Of course, that might mean dealers that move a lot of product are exposed as doing it in violation of dealer agreements, which can be…awkward. Cutting off such a dealer would potentially hurt the supplier in the short term. Yet, I think the long-term, cumulative damage to our industry is worse.

Look, I know none of this is easy, especially because there can be no taint of “price fixing.” No one wants to go down THAT road again. Yet, this isn’t just a battle for Nike…or Gibson or Yamaha, for that matter. I believe this is our industry’s equivalent to climate change. We can work to fix this now, or we can accept the consequences later.

If we want to protect brand integrity and perceived value, ensure that there are dealers in the field to evangelize and support branded products, and preserve the goodwill of the consumers who use those products, then brands in the music industry must be more aggressive about keeping the pipeline clean. Rather than worrying about dealers that don’t move enough product, they should focus on dealers that damage their brand, regardless of how much they sell.
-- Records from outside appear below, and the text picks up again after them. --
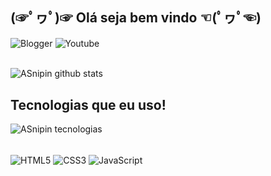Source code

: ## (☞ﾟヮﾟ)☞  **Olá seja bem vindo**   ☜(ﾟヮﾟ☜)  

<div style="display: inline_block">

<img align="center" alt="Blogger" src="https://img.shields.io/badge/Blogger-FF5722?style=for-the-badge&logo=blogger&logoColor=white"/>

<img align="center" alt="Youtube" src="https://img.shields.io/badge/YouTube-FF0000?style=for-the-badge&logo=youtube&logoColor=white"/>


</div> </br>

![ASnipin github stats](https://github-readme-stats.vercel.app/api?username=ASnipin&show_icons=true&theme=dark&include_all_commits=true&count_private=true&icon_color=a83232&bg_color=1a1919&locale=pt-br&border_color=a83232&title_color=5238ff&text_color=5238ff)

## Tecnologias que eu uso!

![ASnipin tecnologias](https://github-readme-stats.vercel.app/api/top-langs/?username=ASnipin&layout=compact&langs_count=7&theme=&icon_color=a83232&bg_color=1a1919&locale=pt-br&border_color=a83232&title_color=5238ff&text_color=5238ff)

<div style="display: inline_block"></br>
    <img align="center" alt="HTML5" src="https://img.shields.io/badge/HTML5-E34F26?style=for-the-badge&logo=html5&logoColor=white"/>
    <img align="center" alt="CSS3" src="https://img.shields.io/badge/CSS3-1572B6?style=for-the-badge&logo=css3&logoColor=white"/>
    <img align="center" alt="JavaScript" src="https://img.shields.io/badge/JavaScript-F7DF1E?style=for-the-badge&logo=javascript&logoColor=black"/>
    
</div>



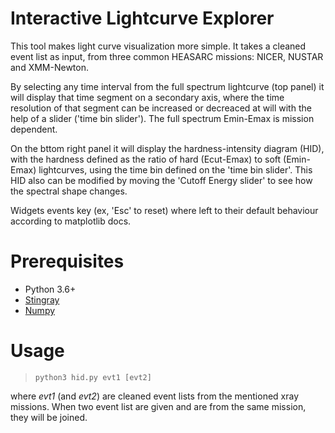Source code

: # Interactive Lightcurve Explorer

This tool makes light curve visualization more simple. 
It takes a cleaned event list as input, from three common HEASARC missions: NICER, NUSTAR and XMM-Newton.

By selecting any time interval from the full spectrum lightcurve (top panel) it will display that time segment on a secondary axis, 
where the time resolution of that segment can be increased or decreaced at will with the help of a slider ('time bin slider').
The full spectrum Emin-Emax is mission dependent.

On the bttom right panel it will display the hardness-intensity diagram (HID), with the hardness defined as the ratio of hard (Ecut-Emax) to soft (Emin-Emax)
lightcurves, using the time bin defined on the 'time bin slider'. This HID also can be modified by moving the 'Cutoff Energy slider' to see how the spectral shape changes.

Widgets events key (ex, 'Esc' to reset) where left to their default behaviour according to matplotlib docs.

# Prerequisites
- Python 3.6+
- [Stingray](https://docs.stingray.science/install.html) 
- [Numpy](https://numpy.org/doc/stable/)

# Usage
> `python3 hid.py evt1 [evt2]`

where *evt1* (and *evt2*) are cleaned event lists from the mentioned xray missions.
When two event list are given and are from the same mission, they will be joined.
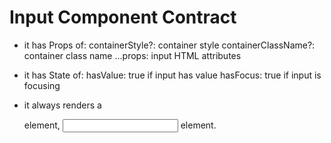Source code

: # Input Component Contract

- it has Props of:
  containerStyle?: container style
  containerClassName?: container class name
  ...props: input HTML attributes

- it has State of:
	hasValue: true if input has value
	hasFocus: true if input is focusing

- it always renders a <div> element, <input> element.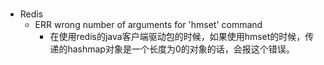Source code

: # 

- Redis
  - ERR wrong number of arguments for 'hmset' command
    - 在使用redis的java客户端驱动包的时候，如果使用hmset的时候，传递的hashmap对象是一个长度为0的对象的话，会报这个错误。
After all, the more they sell, the greater the potential damage.

Once a brand is commoditized at a fractional price, it’s tough to climb back up. Without loyal local support, brand prominence is in the hands of the Twitterati. And I don’t think MI can afford to regularly pay for Kardashian tweets…or even Taylor Swift’s. By the time that’s happened, brands, stores and consumers start to disappear. The expression “race to zero” is again appropriate.

Of course, dealers must be ready to do their jobs properly. We can no longer be a “skim the cream” industry that sells hot products without regard for retention or customer service. If the manufacturer polices the pipeline and works to ensure a stream of clean and profitable product, the dealer’s job is resource management, growing a larger consumer base that’s engaged for a lifetime. If we both do our jobs, then this industry can thrive.